The skill ceiling is as high as it gets too, with many creators grinding for dozens of hours to clear and upload a single diabolical course.
As a huge bonus, learning to design fun levels is a creative outlet and very difficult. This is the only game here where you can make your own games!

Minecraft is certainly a desert island game, as evidenced by its perpetual relevance 15+ years after the initial release. It is just a fun place to design stuff. GTNH is the biggest and most complex Minecraft modpack.
It adds multiple thousands of hours of just progressive technology and automation recipe content, while you progress from stone age recipes through multiple levels of space ages. You go from improving pickaxes to building nuclear reactors component-by-component. There is nothing like this game.
Due to the sandbox creative aspect, plain old vanilla Minecraft would make my list alone, but I’ve seen estimates that GTNH takes 6000-15000 hours to complete. It is genuinely next level for maximalists who want the most stuff in a game. It’s hard to believe it’s free or that it exists at all.

For a sandbox without a years-long guided list of goals, I’d play one of:
Both of these are balanced around not having The End, elytra, villagers, or enchantment tables, which are all some of the worst-designed and least balanced parts of vanilla Minecraft.

I’ve played 1000+ hours co-op without even being halfway done, so Pyanodons Mods easily meet the 3000+ hour benchmark especially with Hard Mode. These mods (and, yes, you should install all of them) add extremely large, complex, realistic, and unbalanced production chains to Factorio. You will have factories that take 7 inputs and output both useful products and byproducts you have to deal with. Each of those 7 production chains is working at a different rate, all with their own complex bottlenecks and problems.
It has a very Runescape feel of setting your own web of goals like “I need A to get B to get C” without being able to conceptualize the entire roadmap for your future progress. There are dozens of ores and materials to mine and process, compared to the small handful of vanilla Factorio. Progress is slow and it’s always worth using your new research, unlike vanilla Factorio where progression is too fast to even require implementing a lot of tech.
After our first 1000 hours with Pyanodons, my wife and I breezed through vanilla Factorio in about 50 hours. We found it simple and boring by comparison as it offers almost zero logistical friction.
To be truly a forever game, use Pyanodons Hard Mode which makes dealing with junk byproducts more difficult and increases logistical complexity (in already perhaps the most logistically complex game of all time).
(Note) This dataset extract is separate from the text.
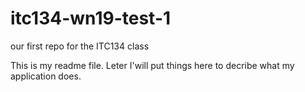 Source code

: # itc134-wn19-test-1
our first repo for the ITC134 class

This is my readme file. Leter I'will put things here to decribe what my application does.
Diablo II is simply a well-designed, fun game made before video games were intentionally designed to be addictive second jobs. Every aspect of Path of Exile is designed to trap you forever. It has the deepest character customization, the deepest itemization, the deepest crafting, the fastest gameplay, and the most endless endgame optimization. It is the only game I stopped playing out of actual addiction concerns.
The worst part about PoE pulling out all the psychological addiction tricks is that it’s a genuinely fantastic ARPG. If I was addicted to slop like Candy Crush Saga or TikTok, some part of my brain would tell me I’m dumb. Path of Exile hooks you with Diablo-II-but-better-in-every-way which is harder to break free from since my squirrel brain feels like I’m building a nest egg.
Play Solo Self Found so you can’t trade with other players for some truly endless crafting grinds.

Dwarf Fortress is certainly a game that makes other games feel disappointing due to its scale and complexity. I love colony sims and creatively building in 3D space. Its imitators pale in comparison since it’s arguably the most complex game ever made and with 20 years of development behind it, it’s hard to see how other games can catch up. Many, like Rimworld, don’t even offer Z-axis building which alone is a killer feature since it offers so many more creative possibilities than a simple top-down game. Very few 2D colony sims or even survival games offer even meaningful 3D building like this.
Even getting over the initial learning cliff there is endless emergent gameplay to discover by tinkering with its systems. It’s one of the only purely offline, single player games I watch Youtube channels dedicated to.
If DF ever adds an official co-op Fortress Mode, which doesn’t seem likely, this might go from theoretical desert island game to the only game my wife and I ever play again.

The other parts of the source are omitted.